◆ Try it ◆
The reply should hold nothing except the lines from the one with "display the first" through the end of the entries, duplicated exactly and with no pictures.

◆ Records to process ◆
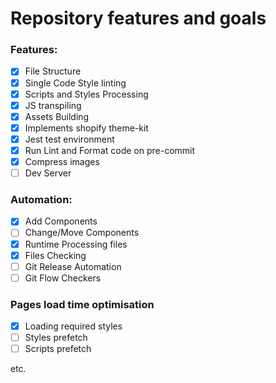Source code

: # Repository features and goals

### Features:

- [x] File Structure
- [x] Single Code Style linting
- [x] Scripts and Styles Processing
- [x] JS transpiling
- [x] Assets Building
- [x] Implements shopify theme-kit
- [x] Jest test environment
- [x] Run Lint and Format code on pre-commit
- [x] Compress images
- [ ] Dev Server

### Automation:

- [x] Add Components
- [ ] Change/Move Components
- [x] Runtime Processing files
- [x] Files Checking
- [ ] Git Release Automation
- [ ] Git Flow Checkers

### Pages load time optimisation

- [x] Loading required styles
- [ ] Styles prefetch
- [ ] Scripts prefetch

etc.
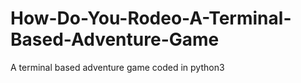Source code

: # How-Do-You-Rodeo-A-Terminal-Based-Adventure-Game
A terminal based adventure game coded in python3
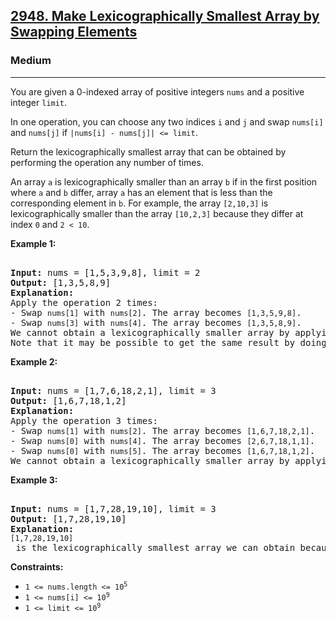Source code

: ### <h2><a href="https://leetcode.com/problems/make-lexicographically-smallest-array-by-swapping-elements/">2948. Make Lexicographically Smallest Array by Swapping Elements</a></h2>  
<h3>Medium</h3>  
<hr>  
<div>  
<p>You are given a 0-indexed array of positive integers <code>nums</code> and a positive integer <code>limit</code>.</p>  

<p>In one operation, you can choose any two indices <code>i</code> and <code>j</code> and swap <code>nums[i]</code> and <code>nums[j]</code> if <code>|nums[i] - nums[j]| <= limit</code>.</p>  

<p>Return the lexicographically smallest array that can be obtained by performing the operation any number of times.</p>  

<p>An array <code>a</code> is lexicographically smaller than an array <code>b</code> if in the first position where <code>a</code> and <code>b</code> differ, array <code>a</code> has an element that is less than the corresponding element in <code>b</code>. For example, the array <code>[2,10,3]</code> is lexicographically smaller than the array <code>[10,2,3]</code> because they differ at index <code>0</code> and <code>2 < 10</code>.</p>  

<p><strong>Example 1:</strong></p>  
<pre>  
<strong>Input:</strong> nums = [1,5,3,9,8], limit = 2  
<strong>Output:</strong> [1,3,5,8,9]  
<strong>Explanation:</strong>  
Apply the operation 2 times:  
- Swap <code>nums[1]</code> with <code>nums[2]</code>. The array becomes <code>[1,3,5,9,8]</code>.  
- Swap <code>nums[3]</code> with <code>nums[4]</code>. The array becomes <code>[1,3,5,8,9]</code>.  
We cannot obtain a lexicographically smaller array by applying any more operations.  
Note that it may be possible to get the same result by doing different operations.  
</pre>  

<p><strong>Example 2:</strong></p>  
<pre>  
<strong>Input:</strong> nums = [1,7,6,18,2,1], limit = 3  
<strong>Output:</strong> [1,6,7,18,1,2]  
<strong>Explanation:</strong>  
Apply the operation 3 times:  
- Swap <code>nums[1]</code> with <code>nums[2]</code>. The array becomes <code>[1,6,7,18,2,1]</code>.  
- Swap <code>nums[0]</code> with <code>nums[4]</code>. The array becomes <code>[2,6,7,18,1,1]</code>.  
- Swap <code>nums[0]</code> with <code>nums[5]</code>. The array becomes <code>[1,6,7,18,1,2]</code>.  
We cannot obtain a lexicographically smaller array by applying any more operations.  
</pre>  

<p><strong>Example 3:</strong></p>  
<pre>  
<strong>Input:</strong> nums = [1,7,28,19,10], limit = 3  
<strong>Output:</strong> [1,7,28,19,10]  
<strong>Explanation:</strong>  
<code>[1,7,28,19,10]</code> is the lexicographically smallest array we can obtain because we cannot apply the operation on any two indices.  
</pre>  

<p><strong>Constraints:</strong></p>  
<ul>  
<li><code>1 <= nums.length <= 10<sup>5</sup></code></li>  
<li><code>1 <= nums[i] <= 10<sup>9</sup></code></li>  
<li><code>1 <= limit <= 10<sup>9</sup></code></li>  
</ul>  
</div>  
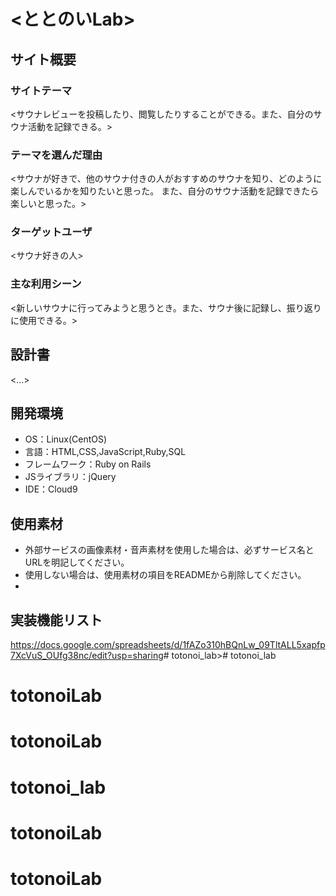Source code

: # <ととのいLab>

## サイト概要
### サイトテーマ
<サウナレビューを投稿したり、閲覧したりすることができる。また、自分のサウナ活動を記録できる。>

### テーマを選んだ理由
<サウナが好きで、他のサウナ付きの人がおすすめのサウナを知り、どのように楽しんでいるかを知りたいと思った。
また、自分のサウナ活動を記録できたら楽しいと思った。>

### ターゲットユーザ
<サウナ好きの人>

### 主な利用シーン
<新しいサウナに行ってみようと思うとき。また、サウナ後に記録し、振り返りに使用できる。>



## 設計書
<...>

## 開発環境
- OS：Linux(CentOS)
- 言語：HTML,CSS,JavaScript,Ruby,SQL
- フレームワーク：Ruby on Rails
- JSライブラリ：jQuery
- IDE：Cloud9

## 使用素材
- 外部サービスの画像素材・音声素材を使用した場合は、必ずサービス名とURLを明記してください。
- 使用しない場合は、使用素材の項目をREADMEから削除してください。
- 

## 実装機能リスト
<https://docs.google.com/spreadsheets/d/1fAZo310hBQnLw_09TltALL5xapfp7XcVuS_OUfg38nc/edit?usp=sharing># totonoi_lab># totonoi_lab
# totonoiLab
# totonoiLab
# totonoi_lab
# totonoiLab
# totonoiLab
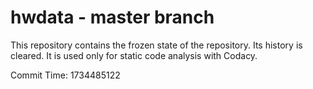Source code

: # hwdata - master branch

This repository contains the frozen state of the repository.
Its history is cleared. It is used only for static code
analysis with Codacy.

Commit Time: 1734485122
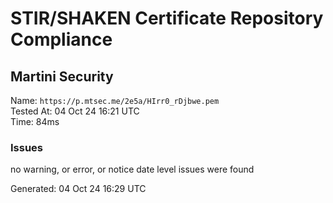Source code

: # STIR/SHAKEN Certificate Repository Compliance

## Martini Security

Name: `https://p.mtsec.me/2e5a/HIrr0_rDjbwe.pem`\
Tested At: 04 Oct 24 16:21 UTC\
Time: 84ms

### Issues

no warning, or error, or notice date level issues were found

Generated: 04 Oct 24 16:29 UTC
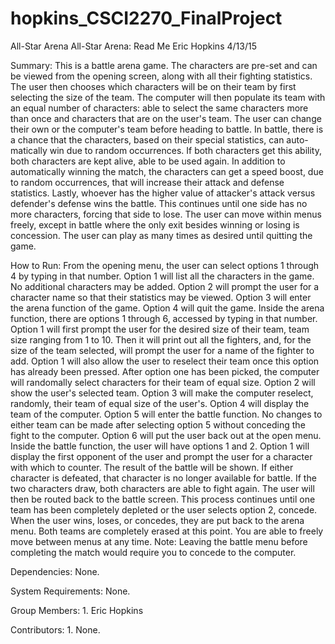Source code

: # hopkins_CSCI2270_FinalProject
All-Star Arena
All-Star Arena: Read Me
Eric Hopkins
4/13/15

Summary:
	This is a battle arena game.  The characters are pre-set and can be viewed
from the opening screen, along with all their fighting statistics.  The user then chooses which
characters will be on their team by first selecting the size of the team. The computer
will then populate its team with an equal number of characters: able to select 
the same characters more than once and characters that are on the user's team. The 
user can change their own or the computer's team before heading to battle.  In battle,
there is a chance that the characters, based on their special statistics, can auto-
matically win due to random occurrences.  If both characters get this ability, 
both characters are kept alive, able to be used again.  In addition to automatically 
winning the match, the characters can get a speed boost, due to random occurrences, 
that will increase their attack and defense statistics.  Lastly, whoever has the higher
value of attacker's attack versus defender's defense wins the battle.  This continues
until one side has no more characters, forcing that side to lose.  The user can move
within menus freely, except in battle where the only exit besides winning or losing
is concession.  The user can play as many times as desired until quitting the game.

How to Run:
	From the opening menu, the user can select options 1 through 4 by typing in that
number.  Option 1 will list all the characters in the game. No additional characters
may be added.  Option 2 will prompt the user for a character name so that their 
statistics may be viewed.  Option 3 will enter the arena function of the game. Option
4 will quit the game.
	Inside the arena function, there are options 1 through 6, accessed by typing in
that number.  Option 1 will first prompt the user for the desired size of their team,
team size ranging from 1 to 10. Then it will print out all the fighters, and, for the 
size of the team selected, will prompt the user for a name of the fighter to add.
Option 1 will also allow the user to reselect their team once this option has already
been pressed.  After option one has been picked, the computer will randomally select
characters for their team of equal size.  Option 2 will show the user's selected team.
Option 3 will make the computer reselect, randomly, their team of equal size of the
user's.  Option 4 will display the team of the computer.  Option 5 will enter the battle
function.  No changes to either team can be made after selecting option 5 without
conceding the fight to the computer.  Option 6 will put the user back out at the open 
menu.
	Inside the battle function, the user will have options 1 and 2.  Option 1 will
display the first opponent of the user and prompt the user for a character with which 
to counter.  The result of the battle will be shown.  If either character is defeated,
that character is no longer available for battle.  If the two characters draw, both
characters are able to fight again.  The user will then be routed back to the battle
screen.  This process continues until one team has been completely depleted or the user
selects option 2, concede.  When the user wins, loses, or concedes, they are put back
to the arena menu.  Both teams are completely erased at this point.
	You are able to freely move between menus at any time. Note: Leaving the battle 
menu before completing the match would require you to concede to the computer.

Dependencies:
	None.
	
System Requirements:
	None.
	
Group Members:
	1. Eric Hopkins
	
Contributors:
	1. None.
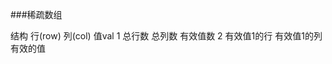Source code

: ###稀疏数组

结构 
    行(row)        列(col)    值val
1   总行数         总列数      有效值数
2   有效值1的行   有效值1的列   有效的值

◆ Result of the exercise ◆
display the first opponent of the user and prompt the user for a character with which 
to counter.  The result of the battle will be shown.  If either character is defeated,
that character is no longer available for battle.  If the two characters draw, both
characters are able to fight again.  The user will then be routed back to the battle
screen.  This process continues until one team has been completely depleted or the user
selects option 2, concede.  When the user wins, loses, or concedes, they are put back
to the arena menu.  Both teams are completely erased at this point.
	You are able to freely move between menus at any time. Note: Leaving the battle 
menu before completing the match would require you to concede to the computer.

Dependencies:
	None.
	
System Requirements:
	None.
	
Group Members:
	1. Eric Hopkins
	
Contributors:
	1. None.
Source code

: ###稀疏数组

结构 
    行(row)        列(col)    值val
1   总行数         总列数      有效值数
2   有效值1的行   有效值1的列   有效的值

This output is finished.